** Dataset excerpts **
========================================================================
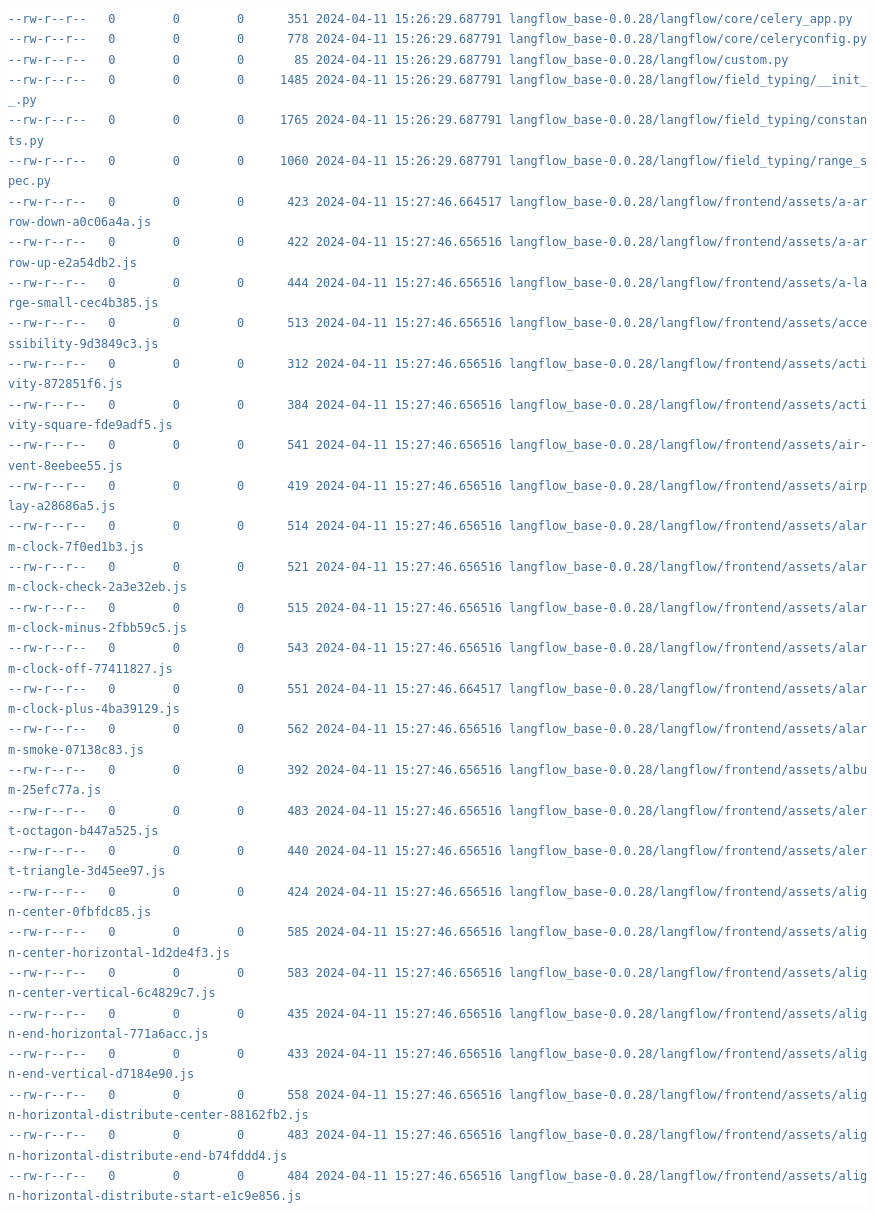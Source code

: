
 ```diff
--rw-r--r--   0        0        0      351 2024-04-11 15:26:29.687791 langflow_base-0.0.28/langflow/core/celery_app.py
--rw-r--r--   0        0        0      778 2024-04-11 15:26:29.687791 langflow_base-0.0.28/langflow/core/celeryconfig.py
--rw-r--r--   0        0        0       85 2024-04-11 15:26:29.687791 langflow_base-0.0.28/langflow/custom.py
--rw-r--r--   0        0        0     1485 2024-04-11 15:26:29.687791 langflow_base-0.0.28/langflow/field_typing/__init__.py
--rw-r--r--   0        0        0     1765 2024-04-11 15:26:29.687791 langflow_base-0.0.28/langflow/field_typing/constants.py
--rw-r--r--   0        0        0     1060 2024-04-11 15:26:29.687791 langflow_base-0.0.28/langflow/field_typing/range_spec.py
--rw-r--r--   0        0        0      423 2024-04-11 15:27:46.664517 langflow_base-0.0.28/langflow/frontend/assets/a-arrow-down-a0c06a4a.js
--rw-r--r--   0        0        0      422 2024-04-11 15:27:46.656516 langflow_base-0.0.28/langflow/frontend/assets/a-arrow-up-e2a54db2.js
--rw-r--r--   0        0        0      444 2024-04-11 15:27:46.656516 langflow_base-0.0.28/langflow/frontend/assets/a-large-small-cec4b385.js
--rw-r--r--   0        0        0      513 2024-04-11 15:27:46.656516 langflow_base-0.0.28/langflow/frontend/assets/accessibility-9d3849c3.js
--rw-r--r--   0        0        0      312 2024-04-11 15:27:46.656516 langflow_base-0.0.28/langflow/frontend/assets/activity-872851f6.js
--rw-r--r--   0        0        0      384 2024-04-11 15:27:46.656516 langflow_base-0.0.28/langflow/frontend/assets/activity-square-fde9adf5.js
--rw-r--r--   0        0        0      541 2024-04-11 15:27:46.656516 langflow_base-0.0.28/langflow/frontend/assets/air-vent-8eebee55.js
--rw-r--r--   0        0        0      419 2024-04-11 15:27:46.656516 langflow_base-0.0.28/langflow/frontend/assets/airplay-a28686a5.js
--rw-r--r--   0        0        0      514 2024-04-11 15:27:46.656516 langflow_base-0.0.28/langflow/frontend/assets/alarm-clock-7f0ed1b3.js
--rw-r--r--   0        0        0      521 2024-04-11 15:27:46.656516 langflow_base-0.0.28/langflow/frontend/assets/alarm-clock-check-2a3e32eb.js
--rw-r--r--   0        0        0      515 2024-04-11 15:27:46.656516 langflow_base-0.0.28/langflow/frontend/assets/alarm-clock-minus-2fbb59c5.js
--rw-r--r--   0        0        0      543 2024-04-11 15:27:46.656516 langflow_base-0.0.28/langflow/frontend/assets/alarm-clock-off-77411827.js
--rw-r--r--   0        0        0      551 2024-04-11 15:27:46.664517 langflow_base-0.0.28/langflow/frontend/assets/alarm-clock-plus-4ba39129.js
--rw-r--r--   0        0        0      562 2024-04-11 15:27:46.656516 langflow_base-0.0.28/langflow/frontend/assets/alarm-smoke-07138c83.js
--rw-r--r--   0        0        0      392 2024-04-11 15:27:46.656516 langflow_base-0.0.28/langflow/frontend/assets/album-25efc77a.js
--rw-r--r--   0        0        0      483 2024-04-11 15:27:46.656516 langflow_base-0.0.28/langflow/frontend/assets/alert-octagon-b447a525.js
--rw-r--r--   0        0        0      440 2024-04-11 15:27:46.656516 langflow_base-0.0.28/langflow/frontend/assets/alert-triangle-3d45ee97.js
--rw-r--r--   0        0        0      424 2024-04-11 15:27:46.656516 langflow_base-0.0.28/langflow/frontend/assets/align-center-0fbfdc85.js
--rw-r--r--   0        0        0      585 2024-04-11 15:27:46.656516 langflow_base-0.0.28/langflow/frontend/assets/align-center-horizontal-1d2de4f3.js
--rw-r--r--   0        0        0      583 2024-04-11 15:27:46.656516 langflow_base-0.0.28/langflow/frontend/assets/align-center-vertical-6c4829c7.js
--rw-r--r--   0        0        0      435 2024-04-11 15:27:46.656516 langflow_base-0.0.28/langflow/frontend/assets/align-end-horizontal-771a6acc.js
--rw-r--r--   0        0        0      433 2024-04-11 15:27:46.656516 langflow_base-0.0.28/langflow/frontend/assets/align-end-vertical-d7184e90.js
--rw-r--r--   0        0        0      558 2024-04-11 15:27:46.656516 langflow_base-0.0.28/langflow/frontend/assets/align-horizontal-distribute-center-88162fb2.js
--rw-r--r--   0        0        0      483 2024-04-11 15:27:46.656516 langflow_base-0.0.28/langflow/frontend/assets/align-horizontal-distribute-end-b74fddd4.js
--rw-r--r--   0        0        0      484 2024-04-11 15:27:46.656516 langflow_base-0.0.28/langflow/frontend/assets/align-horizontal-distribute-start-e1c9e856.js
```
========================================================================
** Exercise **
Report how many lines of the preceding records include "align". Output the number only.

** Written solution **
8